Wednesday, May 21, 2008

Breach of Placing Guidelines

In a bull stock market, placing is not just a profitable business for brokerage houses, but also a temptation to personal trading through secret accounts.

SFC recently reprimanded Wintech Securities Ltd and fined it $450,000 by finding that:
  • Wintech failed to act in the best interests of market integrity when a number of Wintech staff, including a former director and responsible officer (Tsap Wai Ping), subscribed for shares and received their allocations in an IPO through the accounts of two clients;
  • the allocations breached the Placing Guidelines for Equity Securities under Appendix 6 of the Main Board Listing Rules, where no consent was sought or given for an allocation to directors or employees of a placing agent.

Apart from hiding his IPO subscription, Tsap had also:

  • signed new client agreements as a witness when he was not present at the time of execution by the clients; and
  • accepted instructions from an unauthorised third party to withdraw funds from a joint client account without receiving any valid withdrawal instruction from the clients or properly verifying the clients' signatures.
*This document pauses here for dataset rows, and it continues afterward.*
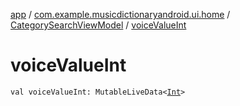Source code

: [app](../../index.md) / [com.example.musicdictionaryandroid.ui.home](../index.md) / [CategorySearchViewModel](index.md) / [voiceValueInt](./voice-value-int.md)

# voiceValueInt

`val voiceValueInt: MutableLiveData<`[`Int`](https://kotlinlang.org/api/latest/jvm/stdlib/kotlin/-int/index.html)`>`
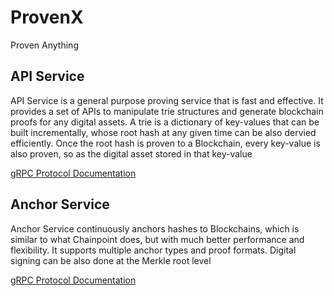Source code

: # ProvenX

Proven Anything

## API Service

API Service is a general purpose proving service that is fast and effective. It provides a set of APIs to manipulate trie structures and generate blockchain proofs for any digital assets. A trie is a dictionary of key-values that can be built incrementally, whose root hash at any given time can be also dervied efficiently. Once the root hash is proven to a Blockchain, every key-value is also proven, so as the digital asset stored in that key-value

[gRPC Protocol Documentation](api.html)

## Anchor Service

Anchor Service continuously anchors hashes to Blockchains, which is similar to what Chainpoint does, but with much better performance and flexibility. It supports multiple anchor types and proof formats. Digital signing can be also done at the Merkle root level

[gRPC Protocol Documentation](anchor.html)
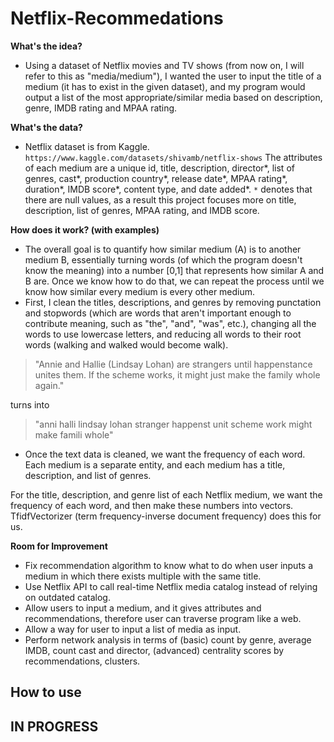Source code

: # Netflix-Recommedations

**What's the idea?**<br>
- Using a dataset of Netflix movies and TV shows (from now on, I will refer to this as "media/medium"), I wanted the user to input the title of a medium (it has to exist in the given dataset), and my program would output a list of the most appropriate/similar media based on description, genre, IMDB rating and MPAA rating.

**What's the data?**<br>
- Netflix dataset is from Kaggle. `https://www.kaggle.com/datasets/shivamb/netflix-shows` The attributes of each medium are a unique id, title, description, director*, list of genres, cast*, production country*, release date*, MPAA rating*, duration*, IMDB score*, content type, and date added*. `*` denotes that there are null values, as a result this project focuses more on title, description, list of genres, MPAA rating, and IMDB score.

**How does it work? (with examples)**<br>
- The overall goal is to quantify how similar medium (A) is to another medium B, essentially turning words (of which the program doesn't know the meaning) into a number [0,1] that represents how similar A and B are. Once we know how to do that, we can repeat the process until we know how similar every medium is every other medium.
- First, I clean the titles, descriptions, and genres by removing punctation and stopwords (which are words that aren't important enough to contribute meaning, such as "the", "and", "was", etc.), changing all the words to use lowercase letters, and reducing all words to their root words (walking and walked would become walk).

>"Annie and Hallie (Lindsay Lohan) are strangers until happenstance unites them. If the scheme works, it might just make the family whole again."

turns into 

>"anni halli lindsay lohan stranger happenst unit scheme work might make famili whole"

- Once the text data is cleaned, we want the frequency of each word. Each medium is a separate entity, and each medium has a title, description, and list of genres.

For the title, description, and genre list of each Netflix medium, we want the frequency of each word, and then make these numbers into vectors. TfidfVectorizer (term frequency-inverse document frequency) does this for us.

**Room for Improvement**
- Fix recommendation algorithm to know what to do when user inputs a medium in which there exists multiple with the same title.
- Use Netflix API to call real-time Netflix media catalog instead of relying on outdated catalog.
- Allow users to input a medium, and it gives attributes and recommendations, therefore user can traverse program like a web.
- Allow a way for user to input a list of media as input.
- Perform network analysis in terms of (basic) count by genre, average IMDB, count cast and director, (advanced) centrality scores by recommendations, clusters.

**How to use**
-

## IN PROGRESS
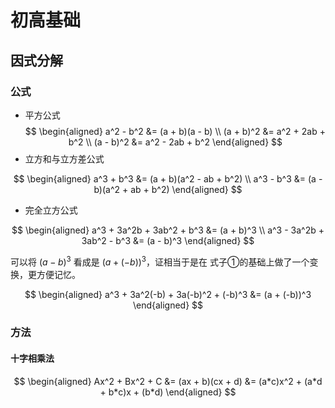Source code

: 
# 初高基础
## 因式分解

### 公式
- 平方公式
$$
\begin{aligned}
a^2 - b^2  &= (a + b)(a - b)  \\
(a + b)^2 &=  a^2 + 2ab + b^2 \\
(a - b)^2 &= a^2 - 2ab + b^2 
\end{aligned}
$$
- 立方和与立方差公式

$$
\begin{aligned}
a^3 + b^3 &= (a + b)(a^2 - ab + b^2) \\
a^3 - b^3 &= (a - b)(a^2 + ab + b^2)
\end{aligned}
$$
- 完全立方公式

$$
\begin{aligned}
a^3 + 3a^2b + 3ab^2 + b^3 &= (a + b)^3 \\
a^3 - 3a^2b + 3ab^2 - b^3 &= (a - b)^3
\end{aligned}
$$

可以将 $(a-b)^3$ 看成是 $(a+(-b))^3$，证相当于是在 式子①的基础上做了一个变换，更方便记忆。


$$
\begin{aligned}
a^3 + 3a^2(-b) + 3a(-b)^2 + (-b)^3 &= (a + (-b))^3
\end{aligned}
$$

### 方法

#### 十字相乘法

$$
\begin{aligned}
Ax^2 + Bx^2 + C &= (ax + b)(cx + d) &= (a*c)x^2 + (a*d + b*c)x + (b*d)
\end{aligned}
$$
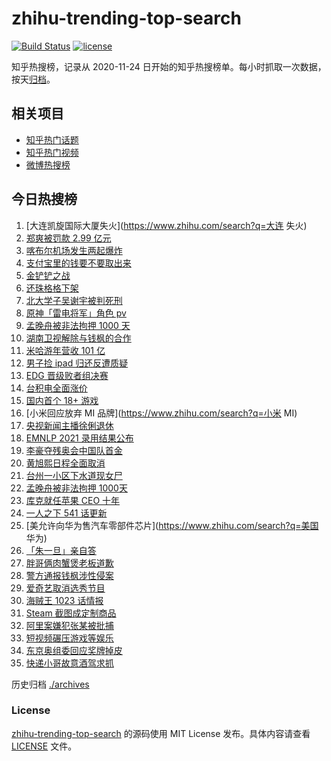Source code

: # zhihu-trending-top-search

[![Build Status](https://github.com/justjavac/zhihu-trending-top-search/workflows/ci/badge.svg?branch=main)](https://github.com/justjavac/zhihu-trending-top-search/actions)
[![license](https://img.shields.io/github/license/justjavac/zhihu-trending-top-search)](https://github.com/justjavac/zhihu-trending-top-search/blob/main/LICENSE)

知乎热搜榜，记录从 2020-11-24 日开始的知乎热搜榜单。每小时抓取一次数据，按天[归档](./archives)。

## 相关项目

- [知乎热门话题](https://github.com/justjavac/zhihu-trending-hot-questions)
- [知乎热门视频](https://github.com/justjavac/zhihu-trending-hot-video)
- [微博热搜榜](https://github.com/justjavac/weibo-trending-hot-search)

## 今日热搜榜

<!-- BEGIN -->
<!-- 最后更新时间 Fri Aug 27 2021 20:20:25 GMT+0800 (China Standard Time) -->

1. [大连凯旋国际大厦失火](https://www.zhihu.com/search?q=大连 失火)
1. [郑爽被罚款 2.99 亿元](https://www.zhihu.com/search?q=郑爽)
1. [喀布尔机场发生两起爆炸](https://www.zhihu.com/search?q=喀布尔机场)
1. [支付宝里的钱要不要取出来](https://www.zhihu.com/search?q=支付宝)
1. [金铲铲之战](https://www.zhihu.com/search?q=金铲铲之战)
1. [还珠格格下架](https://www.zhihu.com/search?q=赵薇)
1. [北大学子吴谢宇被判死刑](https://www.zhihu.com/search?q=吴谢宇)
1. [原神「雷电将军」角色 pv](https://www.zhihu.com/search?q=原神)
1. [孟晚舟被非法拘押 1000 天](https://www.zhihu.com/search?q=孟晚舟)
1. [湖南卫视解除与钱枫的合作](https://www.zhihu.com/search?q=湖南卫视钱枫)
1. [米哈游年营收 101 亿](https://www.zhihu.com/search?q=米哈游)
1. [男子捡 ipad 归还反遭质疑](https://www.zhihu.com/search?q=ipad失主)
1. [EDG 晋级败者组决赛](https://www.zhihu.com/search?q=EDG)
1. [台积电全面涨价](https://www.zhihu.com/search?q=台积电)
1. [国内首个 18+ 游戏](https://www.zhihu.com/search?q=光与夜之恋)
1. [小米回应放弃 MI 品牌](https://www.zhihu.com/search?q=小米 MI)
1. [央视新闻主播徐俐退休](https://www.zhihu.com/search?q=徐俐)
1. [EMNLP 2021 录用结果公布](https://www.zhihu.com/search?q=EMNLP)
1. [李豪夺残奥会中国队首金](https://www.zhihu.com/search?q=李豪)
1. [黄旭熙日程全面取消](https://www.zhihu.com/search?q=黄旭熙)
1. [台州一小区下水道现女尸](https://www.zhihu.com/search?q=台州女尸)
1. [孟晚舟被非法拘押 1000天](https://www.zhihu.com/search?q=孟晚舟)
1. [库克就任苹果 CEO 十年](https://www.zhihu.com/search?q=库克)
1. [一人之下 541 话更新](https://www.zhihu.com/search?q=一人之下)
1. [美允许向华为售汽车零部件芯片](https://www.zhihu.com/search?q=美国 华为)
1. [「朱一旦」亲自答](https://www.zhihu.com/search?q=脱口秀大会)
1. [胖哥俩肉蟹煲老板道歉](https://www.zhihu.com/search?q=胖哥俩肉蟹煲)
1. [警方通报钱枫涉性侵案](https://www.zhihu.com/search?q=钱枫)
1. [爱奇艺取消选秀节目](https://www.zhihu.com/search?q=爱奇艺选秀)
1. [海贼王 1023 话情报](https://www.zhihu.com/search?q=海贼王)
1. [Steam 截图成定制商品](https://www.zhihu.com/search?q=steam)
1. [阿里案嫌犯张某被批捕](https://www.zhihu.com/search?q=阿里张某)
1. [短视频碾压游戏等娱乐](https://www.zhihu.com/search?q=短视频)
1. [东京奥组委回应奖牌掉皮](https://www.zhihu.com/search?q=奖牌掉皮)
1. [快递小哥故意酒驾求抓](https://www.zhihu.com/search?q=快递小哥)

<!-- END -->

历史归档 [./archives](./archives)

### License

[zhihu-trending-top-search](https://github.com/justjavac/zhihu-trending-top-search)
的源码使用 MIT License 发布。具体内容请查看 [LICENSE](./LICENSE) 文件。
Tsap has been banned from re-entering into the industry for one year and fined $180,000.

Back to the basics - If the account opening process is robust enough, there would not be so many loopholes for improper personal trading.

2 comments:

  1. Anonymous5:50 PM

    Is SEHK's Placing Guidelines For Equity Securities applicable secondary market share placement?

    ReplyDelete
  2. Yes, but the requirements are different from those for IPO placing.